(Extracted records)
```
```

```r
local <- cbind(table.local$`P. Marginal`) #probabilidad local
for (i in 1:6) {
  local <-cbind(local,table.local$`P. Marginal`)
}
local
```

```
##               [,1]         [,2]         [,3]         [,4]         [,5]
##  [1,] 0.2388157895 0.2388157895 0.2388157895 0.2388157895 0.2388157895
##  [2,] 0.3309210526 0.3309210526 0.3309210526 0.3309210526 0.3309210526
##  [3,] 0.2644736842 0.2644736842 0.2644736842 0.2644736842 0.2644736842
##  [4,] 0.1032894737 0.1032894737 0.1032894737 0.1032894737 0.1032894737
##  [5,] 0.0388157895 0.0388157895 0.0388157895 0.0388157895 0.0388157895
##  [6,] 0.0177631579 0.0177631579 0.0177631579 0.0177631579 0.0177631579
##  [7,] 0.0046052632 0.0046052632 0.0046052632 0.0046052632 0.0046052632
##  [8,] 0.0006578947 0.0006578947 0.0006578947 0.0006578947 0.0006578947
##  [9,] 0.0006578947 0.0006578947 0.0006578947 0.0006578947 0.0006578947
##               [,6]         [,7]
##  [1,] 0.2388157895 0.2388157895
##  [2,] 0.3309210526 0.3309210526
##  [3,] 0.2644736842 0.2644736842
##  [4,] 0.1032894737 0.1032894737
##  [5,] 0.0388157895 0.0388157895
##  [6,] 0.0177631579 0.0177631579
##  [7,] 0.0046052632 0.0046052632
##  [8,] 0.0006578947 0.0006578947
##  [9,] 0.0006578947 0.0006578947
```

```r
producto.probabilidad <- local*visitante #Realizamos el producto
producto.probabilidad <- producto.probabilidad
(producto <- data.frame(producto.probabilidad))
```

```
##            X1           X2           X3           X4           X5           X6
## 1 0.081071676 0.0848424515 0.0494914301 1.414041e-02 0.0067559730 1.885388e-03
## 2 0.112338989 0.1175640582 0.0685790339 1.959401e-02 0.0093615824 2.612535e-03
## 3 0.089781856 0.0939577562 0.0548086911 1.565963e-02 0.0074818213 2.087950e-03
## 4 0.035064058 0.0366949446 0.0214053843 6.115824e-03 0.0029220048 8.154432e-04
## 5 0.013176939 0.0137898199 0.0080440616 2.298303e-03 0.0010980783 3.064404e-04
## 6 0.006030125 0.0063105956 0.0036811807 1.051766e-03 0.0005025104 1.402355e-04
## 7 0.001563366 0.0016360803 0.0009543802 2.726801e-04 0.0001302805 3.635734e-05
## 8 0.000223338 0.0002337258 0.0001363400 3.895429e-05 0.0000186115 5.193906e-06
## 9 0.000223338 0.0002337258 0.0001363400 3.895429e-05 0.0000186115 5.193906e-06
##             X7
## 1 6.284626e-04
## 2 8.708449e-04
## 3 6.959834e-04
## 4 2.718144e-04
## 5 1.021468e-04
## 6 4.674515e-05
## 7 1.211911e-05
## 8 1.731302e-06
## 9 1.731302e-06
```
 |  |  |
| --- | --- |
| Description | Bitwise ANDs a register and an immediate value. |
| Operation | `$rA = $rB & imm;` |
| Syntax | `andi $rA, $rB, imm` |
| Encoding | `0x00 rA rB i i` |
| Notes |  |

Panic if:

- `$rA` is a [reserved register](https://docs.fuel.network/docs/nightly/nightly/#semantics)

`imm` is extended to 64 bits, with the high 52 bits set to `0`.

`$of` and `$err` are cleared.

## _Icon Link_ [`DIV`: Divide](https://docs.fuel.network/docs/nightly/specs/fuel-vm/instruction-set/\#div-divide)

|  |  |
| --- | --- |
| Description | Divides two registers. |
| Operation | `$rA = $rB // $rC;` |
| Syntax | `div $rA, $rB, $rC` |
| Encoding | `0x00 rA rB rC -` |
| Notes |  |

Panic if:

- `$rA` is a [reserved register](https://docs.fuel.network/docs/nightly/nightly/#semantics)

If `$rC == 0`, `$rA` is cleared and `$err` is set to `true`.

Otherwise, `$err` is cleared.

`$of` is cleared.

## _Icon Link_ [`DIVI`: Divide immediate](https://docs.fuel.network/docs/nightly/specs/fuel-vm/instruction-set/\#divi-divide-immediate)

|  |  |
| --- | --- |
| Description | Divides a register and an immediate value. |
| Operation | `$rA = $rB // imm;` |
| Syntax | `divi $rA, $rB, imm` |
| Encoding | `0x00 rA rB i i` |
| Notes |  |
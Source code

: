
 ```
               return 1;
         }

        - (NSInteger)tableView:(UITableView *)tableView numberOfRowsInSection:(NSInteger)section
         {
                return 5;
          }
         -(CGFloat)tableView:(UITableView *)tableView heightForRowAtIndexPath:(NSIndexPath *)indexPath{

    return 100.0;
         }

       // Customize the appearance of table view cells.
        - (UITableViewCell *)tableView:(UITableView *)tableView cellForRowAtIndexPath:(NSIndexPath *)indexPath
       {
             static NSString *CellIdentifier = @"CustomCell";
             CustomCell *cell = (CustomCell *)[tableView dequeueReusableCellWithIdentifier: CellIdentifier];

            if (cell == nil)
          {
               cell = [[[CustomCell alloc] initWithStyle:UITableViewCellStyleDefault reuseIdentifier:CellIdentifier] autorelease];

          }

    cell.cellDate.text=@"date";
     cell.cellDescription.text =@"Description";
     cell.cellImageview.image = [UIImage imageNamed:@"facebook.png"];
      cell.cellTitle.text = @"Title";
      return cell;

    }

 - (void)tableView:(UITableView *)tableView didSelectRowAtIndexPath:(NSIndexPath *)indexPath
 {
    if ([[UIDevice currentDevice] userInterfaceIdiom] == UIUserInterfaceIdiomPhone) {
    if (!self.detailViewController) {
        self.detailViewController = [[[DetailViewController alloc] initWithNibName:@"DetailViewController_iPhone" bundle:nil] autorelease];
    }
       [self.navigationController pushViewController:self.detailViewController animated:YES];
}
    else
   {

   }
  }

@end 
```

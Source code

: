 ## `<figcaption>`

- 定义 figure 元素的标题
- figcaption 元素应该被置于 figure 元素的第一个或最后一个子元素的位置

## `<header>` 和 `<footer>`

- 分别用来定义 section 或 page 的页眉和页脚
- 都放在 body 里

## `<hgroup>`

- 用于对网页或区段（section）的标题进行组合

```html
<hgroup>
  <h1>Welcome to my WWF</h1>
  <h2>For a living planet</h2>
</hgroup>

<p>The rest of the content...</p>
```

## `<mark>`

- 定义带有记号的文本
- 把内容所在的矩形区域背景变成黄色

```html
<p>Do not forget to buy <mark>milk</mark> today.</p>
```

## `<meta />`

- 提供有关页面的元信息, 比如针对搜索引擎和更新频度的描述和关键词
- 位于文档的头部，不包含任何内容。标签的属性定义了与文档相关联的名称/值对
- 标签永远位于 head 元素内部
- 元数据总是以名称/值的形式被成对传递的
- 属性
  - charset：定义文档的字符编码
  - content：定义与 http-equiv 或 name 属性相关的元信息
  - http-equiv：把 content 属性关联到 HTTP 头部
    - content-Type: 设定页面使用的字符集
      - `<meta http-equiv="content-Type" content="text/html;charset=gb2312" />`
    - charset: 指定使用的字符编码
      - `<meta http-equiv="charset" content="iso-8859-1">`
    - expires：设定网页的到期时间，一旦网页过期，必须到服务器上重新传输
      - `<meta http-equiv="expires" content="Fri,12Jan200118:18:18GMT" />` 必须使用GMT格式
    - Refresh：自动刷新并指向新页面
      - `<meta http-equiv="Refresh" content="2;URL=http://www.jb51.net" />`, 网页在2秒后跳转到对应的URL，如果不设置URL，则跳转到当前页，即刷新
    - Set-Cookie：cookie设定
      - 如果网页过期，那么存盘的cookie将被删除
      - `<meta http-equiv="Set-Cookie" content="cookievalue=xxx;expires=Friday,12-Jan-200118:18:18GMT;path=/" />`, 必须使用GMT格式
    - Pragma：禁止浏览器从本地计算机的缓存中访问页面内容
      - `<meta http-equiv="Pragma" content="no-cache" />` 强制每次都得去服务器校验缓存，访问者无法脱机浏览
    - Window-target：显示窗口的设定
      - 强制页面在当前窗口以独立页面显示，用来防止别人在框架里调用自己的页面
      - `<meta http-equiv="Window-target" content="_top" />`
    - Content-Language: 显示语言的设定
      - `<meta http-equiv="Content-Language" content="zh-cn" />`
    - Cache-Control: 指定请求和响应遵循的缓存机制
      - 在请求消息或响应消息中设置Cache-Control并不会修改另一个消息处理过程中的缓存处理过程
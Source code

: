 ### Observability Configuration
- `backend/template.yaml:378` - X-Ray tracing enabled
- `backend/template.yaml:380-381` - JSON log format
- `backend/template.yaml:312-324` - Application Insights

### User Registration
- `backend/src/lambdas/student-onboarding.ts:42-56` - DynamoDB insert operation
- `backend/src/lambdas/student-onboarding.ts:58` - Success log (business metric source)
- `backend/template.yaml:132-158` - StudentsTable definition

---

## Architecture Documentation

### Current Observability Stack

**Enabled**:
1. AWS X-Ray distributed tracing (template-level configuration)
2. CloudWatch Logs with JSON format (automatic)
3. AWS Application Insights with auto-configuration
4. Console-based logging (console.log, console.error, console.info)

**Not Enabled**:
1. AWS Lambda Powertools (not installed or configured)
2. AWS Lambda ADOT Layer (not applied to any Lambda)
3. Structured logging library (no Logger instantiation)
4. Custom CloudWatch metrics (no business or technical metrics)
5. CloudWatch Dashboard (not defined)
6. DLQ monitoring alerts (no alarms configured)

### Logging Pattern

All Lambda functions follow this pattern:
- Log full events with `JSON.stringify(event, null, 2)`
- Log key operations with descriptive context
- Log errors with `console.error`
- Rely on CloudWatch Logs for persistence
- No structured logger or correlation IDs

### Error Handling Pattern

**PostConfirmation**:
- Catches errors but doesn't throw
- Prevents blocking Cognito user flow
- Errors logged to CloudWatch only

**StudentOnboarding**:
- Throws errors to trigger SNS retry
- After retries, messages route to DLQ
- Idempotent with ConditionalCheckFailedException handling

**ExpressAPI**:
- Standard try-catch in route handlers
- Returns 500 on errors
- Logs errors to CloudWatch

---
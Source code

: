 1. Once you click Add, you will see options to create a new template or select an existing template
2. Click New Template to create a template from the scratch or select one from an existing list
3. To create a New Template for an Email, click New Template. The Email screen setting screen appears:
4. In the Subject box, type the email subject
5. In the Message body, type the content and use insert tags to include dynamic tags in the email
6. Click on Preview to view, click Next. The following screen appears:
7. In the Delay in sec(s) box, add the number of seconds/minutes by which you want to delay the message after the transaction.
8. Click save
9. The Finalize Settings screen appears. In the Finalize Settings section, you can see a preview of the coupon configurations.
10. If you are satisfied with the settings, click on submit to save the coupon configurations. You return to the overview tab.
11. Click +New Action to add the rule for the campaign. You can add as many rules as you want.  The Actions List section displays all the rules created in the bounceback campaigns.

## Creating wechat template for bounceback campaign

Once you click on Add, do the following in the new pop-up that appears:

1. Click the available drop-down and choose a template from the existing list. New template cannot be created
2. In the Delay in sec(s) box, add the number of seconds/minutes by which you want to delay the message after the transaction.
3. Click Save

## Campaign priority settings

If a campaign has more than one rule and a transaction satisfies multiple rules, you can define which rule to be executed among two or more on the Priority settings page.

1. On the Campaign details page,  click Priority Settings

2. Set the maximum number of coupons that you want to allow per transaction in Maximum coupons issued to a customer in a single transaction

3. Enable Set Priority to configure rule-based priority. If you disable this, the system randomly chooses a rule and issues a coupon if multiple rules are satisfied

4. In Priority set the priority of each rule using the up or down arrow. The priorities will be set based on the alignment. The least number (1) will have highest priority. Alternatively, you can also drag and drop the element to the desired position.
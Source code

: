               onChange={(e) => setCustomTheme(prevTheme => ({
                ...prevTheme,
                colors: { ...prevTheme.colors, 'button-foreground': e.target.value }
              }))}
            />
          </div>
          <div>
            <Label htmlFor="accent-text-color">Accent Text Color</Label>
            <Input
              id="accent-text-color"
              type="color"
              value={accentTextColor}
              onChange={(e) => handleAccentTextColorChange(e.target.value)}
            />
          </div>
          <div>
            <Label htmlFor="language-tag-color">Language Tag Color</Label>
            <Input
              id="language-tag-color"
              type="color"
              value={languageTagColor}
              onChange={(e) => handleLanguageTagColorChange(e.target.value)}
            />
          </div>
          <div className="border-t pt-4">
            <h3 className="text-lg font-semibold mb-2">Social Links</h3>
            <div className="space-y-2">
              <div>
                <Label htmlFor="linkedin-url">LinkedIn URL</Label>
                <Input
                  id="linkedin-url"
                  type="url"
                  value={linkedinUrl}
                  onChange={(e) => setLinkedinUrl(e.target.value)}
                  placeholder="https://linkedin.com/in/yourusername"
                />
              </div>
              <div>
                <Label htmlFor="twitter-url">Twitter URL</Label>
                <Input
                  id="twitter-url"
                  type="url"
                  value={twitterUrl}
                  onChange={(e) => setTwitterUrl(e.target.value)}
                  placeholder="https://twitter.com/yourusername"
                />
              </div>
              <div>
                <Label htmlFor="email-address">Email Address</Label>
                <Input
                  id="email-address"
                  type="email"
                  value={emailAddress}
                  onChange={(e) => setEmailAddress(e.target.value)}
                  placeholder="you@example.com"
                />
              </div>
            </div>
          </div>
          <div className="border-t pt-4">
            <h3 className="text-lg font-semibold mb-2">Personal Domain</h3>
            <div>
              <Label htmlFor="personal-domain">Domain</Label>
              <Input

## WORK ORDER:
Copy exactly the stretch of data above from the line with "- Window-target：显示窗口的设定" through the line with "- Rely on CloudWatch Logs for persistence", and omit all other lines.

## ANSWER TO THE PROBLEM:
    - Window-target：显示窗口的设定
      - 强制页面在当前窗口以独立页面显示，用来防止别人在框架里调用自己的页面
      - `<meta http-equiv="Window-target" content="_top" />`
    - Content-Language: 显示语言的设定
      - `<meta http-equiv="Content-Language" content="zh-cn" />`
    - Cache-Control: 指定请求和响应遵循的缓存机制
      - 在请求消息或响应消息中设置Cache-Control并不会修改另一个消息处理过程中的缓存处理过程
Source code

: ### Observability Configuration
- `backend/template.yaml:378` - X-Ray tracing enabled
- `backend/template.yaml:380-381` - JSON log format
- `backend/template.yaml:312-324` - Application Insights

### User Registration
- `backend/src/lambdas/student-onboarding.ts:42-56` - DynamoDB insert operation
- `backend/src/lambdas/student-onboarding.ts:58` - Success log (business metric source)
- `backend/template.yaml:132-158` - StudentsTable definition

---

## Architecture Documentation

### Current Observability Stack

**Enabled**:
1. AWS X-Ray distributed tracing (template-level configuration)
2. CloudWatch Logs with JSON format (automatic)
3. AWS Application Insights with auto-configuration
4. Console-based logging (console.log, console.error, console.info)

**Not Enabled**:
1. AWS Lambda Powertools (not installed or configured)
2. AWS Lambda ADOT Layer (not applied to any Lambda)
3. Structured logging library (no Logger instantiation)
4. Custom CloudWatch metrics (no business or technical metrics)
5. CloudWatch Dashboard (not defined)
6. DLQ monitoring alerts (no alarms configured)

### Logging Pattern

All Lambda functions follow this pattern:
- Log full events with `JSON.stringify(event, null, 2)`
- Log key operations with descriptive context
- Log errors with `console.error`
- Rely on CloudWatch Logs for persistence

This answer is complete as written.